GW Pharmaceuticals GWPH, -1.04% reported a third-quarter net loss of $13.8 million, which amounts to 4 cents a share, narrowing from a net loss of $79.9 million, or 23 cents a share, in the year-ago quarter. Revenue rose to $90.9 million from $2.4 million a year ago.
Sales of Epidiolex, the company’s drug that includes a compound found in cannabis to treat some forms of epilepsy, rose to $86.1 million. Analysts polled by FactSet had expected Epidiolex sales of $85.2 million.

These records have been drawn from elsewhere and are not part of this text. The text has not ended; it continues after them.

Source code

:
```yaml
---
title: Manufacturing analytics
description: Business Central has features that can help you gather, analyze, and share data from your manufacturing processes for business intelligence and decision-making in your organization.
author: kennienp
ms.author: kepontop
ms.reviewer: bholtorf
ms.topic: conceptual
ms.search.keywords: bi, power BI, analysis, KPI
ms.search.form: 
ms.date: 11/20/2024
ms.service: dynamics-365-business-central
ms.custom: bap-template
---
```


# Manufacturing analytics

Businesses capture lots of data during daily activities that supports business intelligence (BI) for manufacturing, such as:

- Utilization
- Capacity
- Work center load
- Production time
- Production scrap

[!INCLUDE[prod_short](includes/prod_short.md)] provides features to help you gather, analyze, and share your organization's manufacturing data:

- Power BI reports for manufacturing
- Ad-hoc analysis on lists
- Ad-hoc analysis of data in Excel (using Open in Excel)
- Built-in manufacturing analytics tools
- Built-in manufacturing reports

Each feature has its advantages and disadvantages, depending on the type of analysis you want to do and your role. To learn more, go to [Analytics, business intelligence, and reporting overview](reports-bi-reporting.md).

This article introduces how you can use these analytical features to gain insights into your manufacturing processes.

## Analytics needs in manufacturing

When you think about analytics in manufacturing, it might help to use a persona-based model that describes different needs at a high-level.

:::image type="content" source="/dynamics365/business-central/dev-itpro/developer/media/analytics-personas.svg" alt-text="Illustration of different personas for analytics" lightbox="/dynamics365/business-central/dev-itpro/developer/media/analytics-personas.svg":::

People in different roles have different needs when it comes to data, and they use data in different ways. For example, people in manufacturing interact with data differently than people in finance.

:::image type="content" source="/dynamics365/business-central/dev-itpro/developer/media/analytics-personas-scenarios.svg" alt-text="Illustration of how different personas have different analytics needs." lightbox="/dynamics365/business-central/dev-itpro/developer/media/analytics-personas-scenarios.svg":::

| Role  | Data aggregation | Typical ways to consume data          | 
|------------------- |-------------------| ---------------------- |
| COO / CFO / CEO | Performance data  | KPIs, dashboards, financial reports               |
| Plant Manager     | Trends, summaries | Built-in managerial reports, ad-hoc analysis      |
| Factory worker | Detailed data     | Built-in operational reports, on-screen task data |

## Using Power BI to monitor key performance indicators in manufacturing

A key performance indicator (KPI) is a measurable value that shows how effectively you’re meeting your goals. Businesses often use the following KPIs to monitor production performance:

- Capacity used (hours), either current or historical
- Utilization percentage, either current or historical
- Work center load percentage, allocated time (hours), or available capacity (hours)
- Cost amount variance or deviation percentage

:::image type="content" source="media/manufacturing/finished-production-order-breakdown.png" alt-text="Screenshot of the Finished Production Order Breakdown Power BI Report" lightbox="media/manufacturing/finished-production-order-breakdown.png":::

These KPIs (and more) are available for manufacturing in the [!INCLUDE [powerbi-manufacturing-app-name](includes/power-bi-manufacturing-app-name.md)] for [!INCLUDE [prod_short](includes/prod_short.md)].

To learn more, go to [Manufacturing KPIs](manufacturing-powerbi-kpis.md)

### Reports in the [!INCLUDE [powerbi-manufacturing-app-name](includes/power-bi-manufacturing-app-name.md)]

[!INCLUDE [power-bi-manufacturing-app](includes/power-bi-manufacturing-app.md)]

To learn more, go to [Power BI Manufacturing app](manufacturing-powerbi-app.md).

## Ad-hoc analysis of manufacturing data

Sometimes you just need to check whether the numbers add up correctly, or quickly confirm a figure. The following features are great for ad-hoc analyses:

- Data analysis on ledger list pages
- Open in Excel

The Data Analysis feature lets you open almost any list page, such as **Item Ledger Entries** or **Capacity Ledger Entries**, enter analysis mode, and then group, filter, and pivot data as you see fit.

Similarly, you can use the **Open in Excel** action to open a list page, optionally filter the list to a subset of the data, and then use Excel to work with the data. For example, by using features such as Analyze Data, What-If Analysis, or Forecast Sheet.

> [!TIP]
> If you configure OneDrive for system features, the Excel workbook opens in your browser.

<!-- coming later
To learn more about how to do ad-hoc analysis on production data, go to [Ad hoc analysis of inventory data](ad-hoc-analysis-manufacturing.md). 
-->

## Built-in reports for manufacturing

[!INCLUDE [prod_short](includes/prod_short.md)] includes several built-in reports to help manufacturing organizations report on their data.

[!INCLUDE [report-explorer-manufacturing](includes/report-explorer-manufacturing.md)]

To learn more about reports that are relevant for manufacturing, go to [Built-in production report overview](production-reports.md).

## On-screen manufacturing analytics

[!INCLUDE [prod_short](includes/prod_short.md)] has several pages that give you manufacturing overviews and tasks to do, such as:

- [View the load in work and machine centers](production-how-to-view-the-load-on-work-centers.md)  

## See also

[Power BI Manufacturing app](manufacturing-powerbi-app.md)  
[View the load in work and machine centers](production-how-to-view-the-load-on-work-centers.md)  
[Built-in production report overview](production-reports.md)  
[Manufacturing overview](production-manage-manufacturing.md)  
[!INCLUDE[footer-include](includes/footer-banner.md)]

The company reported no revenue from sales of the drug in the year-ago period, and logged $68.4 million in Epidiolex sales in the second quarter.
“In this first year of launch, we are pleased to report continued Epidiolex revenue growth in the U.S. Receptivity to the introduction of this breakthrough treatment continues to be highly encouraging as a result of positive physician and patient experiences as well as strong payer coverage,” GW Pharmaceuticals Chief Executive Justin Gover said in a statement.
The company said that it received European Commission approval in September and that “commercialization is underway in France and Germany.”
Analysts had expected overall sales of $85.6 million. There were not enough analyst estimates to form a reliable earnings per share consensus.
GW Pharmaceuticals stock has gained 38% this year, as the S&P 500 index SPX, -0.12% has risen 23%. The ETFMG Alternative Harvest ETF MJ, +0.26% has fallen 21% this year.